How to complete this task> Records follow. Copy every line with "Command".

The records>
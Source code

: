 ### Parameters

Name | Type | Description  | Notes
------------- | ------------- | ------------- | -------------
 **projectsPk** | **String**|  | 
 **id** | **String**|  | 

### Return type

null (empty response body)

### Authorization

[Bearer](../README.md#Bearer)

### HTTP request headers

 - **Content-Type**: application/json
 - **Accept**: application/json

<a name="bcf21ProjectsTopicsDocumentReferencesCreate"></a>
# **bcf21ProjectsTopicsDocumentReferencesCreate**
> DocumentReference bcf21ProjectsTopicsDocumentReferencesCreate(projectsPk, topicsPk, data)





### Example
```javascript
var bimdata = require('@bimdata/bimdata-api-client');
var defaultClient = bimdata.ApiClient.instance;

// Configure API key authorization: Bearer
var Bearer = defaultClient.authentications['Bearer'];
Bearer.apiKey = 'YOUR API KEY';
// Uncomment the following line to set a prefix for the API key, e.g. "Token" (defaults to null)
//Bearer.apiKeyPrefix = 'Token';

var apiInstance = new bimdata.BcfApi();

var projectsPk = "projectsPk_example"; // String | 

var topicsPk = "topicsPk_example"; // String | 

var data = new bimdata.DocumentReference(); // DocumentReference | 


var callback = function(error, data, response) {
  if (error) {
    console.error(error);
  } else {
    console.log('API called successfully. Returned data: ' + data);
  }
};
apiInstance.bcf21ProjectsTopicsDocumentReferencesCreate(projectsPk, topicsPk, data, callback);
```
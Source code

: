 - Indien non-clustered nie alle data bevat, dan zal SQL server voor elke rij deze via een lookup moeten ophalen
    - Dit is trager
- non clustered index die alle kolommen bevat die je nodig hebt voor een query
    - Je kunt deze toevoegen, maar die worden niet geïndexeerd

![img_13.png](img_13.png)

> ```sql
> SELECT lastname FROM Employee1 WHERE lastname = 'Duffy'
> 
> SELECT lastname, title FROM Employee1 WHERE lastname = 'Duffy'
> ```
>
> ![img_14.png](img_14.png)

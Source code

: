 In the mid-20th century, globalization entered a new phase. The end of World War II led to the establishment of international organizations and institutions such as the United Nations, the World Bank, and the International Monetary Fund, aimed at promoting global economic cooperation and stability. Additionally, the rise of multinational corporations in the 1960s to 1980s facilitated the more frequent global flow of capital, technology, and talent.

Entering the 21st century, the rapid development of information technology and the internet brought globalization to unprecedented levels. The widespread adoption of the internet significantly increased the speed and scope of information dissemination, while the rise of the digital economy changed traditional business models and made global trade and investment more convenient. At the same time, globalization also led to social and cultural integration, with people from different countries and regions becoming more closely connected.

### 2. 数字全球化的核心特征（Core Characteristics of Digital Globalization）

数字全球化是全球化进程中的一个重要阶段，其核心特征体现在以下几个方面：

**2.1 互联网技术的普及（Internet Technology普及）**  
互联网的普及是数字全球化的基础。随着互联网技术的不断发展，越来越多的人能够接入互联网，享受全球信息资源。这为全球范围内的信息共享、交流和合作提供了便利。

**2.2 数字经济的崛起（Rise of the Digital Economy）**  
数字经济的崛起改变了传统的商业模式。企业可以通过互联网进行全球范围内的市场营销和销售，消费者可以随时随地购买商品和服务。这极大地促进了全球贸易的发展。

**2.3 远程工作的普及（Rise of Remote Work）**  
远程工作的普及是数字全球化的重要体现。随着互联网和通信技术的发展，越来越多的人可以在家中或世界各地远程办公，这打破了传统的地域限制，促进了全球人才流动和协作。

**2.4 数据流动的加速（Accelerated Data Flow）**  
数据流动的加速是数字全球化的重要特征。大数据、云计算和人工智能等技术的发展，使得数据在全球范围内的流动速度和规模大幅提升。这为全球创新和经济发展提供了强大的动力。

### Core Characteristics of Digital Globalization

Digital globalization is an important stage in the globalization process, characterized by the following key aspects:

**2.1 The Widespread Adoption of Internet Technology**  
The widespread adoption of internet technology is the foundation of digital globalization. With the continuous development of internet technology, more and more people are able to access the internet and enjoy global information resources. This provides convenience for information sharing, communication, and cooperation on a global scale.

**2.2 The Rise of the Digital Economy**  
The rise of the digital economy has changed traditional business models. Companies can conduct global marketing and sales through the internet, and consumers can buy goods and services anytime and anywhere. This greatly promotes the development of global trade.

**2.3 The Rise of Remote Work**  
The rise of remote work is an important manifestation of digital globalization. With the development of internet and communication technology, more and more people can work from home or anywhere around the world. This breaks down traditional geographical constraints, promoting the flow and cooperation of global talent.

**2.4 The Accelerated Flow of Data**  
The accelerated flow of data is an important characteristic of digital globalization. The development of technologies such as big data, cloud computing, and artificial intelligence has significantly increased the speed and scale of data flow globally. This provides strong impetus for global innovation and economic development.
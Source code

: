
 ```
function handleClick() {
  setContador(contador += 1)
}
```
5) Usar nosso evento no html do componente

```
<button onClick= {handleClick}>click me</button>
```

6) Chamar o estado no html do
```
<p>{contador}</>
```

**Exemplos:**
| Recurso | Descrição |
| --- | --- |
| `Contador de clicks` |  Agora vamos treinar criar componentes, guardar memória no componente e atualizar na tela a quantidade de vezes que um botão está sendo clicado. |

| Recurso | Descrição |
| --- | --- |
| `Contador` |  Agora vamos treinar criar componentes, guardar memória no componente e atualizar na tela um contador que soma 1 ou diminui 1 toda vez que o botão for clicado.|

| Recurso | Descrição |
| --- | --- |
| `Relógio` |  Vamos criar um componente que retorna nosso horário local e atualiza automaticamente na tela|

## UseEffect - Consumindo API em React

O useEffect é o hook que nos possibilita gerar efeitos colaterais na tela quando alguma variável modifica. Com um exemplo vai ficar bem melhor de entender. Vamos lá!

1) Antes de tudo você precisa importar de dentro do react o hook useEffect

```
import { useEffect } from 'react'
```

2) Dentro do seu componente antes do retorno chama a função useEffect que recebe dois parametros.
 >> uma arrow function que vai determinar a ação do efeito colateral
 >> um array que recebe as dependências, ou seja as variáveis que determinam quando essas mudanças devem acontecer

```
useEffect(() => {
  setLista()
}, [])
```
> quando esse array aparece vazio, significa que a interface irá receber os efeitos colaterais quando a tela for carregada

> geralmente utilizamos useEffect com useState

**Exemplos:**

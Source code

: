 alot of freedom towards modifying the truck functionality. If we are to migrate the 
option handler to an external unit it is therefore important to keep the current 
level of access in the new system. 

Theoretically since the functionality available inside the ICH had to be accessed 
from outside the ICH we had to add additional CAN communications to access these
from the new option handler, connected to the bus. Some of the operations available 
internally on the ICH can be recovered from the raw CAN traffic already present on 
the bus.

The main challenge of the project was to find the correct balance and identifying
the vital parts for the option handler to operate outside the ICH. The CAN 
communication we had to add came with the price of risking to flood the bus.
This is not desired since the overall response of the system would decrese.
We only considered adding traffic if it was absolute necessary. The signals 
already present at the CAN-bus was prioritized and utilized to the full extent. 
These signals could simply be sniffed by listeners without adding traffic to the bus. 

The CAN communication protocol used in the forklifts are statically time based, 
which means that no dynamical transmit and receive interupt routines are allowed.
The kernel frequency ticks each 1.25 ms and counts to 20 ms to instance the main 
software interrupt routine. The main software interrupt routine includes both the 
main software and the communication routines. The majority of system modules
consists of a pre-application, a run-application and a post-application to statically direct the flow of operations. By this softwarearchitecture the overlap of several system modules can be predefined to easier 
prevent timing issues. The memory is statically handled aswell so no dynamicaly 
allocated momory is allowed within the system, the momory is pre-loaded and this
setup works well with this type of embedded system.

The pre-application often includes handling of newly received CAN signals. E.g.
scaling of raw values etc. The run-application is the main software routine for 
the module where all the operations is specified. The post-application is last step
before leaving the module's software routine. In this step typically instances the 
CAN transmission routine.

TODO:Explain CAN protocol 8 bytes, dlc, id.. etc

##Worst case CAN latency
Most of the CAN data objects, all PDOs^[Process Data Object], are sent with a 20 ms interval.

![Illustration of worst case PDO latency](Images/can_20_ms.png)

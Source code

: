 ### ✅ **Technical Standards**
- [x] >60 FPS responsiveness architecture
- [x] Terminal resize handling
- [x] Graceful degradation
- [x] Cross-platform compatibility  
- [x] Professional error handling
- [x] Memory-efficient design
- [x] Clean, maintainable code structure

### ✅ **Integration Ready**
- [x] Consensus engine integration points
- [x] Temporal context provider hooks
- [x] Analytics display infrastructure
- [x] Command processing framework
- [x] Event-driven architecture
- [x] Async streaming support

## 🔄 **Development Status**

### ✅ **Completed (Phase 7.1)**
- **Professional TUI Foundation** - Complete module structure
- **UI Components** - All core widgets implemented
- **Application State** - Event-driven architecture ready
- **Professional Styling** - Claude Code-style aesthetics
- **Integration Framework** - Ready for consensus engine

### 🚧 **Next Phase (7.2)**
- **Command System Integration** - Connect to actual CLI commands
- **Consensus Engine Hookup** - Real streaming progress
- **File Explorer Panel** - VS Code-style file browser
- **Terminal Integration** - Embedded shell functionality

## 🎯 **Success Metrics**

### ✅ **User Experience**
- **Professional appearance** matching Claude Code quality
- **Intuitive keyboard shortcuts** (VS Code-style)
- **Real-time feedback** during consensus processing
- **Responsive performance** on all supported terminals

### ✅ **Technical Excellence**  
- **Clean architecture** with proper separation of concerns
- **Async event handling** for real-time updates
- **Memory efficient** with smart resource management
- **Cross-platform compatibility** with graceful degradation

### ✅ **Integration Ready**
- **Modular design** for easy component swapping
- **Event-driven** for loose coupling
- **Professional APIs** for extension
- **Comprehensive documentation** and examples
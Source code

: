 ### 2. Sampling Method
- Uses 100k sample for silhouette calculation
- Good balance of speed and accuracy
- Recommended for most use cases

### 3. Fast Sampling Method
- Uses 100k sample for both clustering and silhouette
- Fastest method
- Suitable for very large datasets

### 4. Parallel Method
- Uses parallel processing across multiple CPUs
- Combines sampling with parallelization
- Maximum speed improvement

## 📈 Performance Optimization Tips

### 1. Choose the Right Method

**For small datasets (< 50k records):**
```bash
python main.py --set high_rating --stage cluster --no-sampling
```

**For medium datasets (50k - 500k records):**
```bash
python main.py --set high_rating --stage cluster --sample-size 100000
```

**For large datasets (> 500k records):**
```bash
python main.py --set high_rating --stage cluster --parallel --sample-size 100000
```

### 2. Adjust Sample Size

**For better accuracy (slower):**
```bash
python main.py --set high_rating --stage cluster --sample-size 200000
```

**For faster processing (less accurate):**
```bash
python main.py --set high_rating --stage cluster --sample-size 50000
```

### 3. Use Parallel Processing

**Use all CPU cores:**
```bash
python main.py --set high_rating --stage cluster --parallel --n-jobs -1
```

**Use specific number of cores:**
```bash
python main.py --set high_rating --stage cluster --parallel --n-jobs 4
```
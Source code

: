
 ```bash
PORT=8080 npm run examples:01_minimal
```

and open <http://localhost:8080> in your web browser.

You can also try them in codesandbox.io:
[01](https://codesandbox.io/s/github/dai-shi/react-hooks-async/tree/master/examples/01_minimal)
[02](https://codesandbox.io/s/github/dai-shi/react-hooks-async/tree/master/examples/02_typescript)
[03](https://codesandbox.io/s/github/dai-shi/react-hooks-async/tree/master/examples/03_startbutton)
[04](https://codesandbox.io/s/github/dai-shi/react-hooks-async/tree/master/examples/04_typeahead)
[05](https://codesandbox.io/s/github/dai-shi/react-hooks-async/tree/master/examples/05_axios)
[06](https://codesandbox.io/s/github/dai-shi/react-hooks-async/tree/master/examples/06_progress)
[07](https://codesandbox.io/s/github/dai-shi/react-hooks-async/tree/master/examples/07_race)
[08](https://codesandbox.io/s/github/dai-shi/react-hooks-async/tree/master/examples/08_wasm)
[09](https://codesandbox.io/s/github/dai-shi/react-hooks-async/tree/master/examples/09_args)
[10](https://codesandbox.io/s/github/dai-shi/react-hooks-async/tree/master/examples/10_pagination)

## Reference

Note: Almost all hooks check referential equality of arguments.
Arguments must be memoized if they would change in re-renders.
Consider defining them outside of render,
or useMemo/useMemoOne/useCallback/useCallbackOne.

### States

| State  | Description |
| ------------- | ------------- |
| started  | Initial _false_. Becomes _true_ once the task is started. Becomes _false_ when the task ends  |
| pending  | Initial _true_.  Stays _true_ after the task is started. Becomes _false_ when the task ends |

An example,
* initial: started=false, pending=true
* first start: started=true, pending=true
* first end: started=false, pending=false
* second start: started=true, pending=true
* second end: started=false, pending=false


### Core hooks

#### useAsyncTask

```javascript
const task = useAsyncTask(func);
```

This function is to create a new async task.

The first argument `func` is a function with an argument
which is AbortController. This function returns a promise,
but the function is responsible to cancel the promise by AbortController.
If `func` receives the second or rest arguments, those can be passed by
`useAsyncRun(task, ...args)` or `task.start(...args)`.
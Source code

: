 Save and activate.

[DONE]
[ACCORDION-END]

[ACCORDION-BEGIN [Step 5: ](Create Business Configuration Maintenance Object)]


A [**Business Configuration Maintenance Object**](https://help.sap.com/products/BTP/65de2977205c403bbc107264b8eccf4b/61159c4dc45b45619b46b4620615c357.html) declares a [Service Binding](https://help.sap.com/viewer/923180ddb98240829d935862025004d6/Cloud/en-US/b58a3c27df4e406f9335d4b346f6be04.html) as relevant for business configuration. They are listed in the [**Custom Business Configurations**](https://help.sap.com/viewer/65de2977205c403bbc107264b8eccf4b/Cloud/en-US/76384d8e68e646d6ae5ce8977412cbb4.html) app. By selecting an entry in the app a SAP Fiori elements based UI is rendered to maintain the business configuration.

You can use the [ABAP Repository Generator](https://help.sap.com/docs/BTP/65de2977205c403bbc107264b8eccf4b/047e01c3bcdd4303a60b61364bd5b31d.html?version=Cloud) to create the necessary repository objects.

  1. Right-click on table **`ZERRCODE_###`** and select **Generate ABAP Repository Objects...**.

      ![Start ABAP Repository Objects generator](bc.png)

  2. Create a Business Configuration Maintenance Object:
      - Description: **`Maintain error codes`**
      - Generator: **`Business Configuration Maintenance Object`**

Result for this task>
- [x] Command processing framework
- **Command System Integration** - Connect to actual CLI commands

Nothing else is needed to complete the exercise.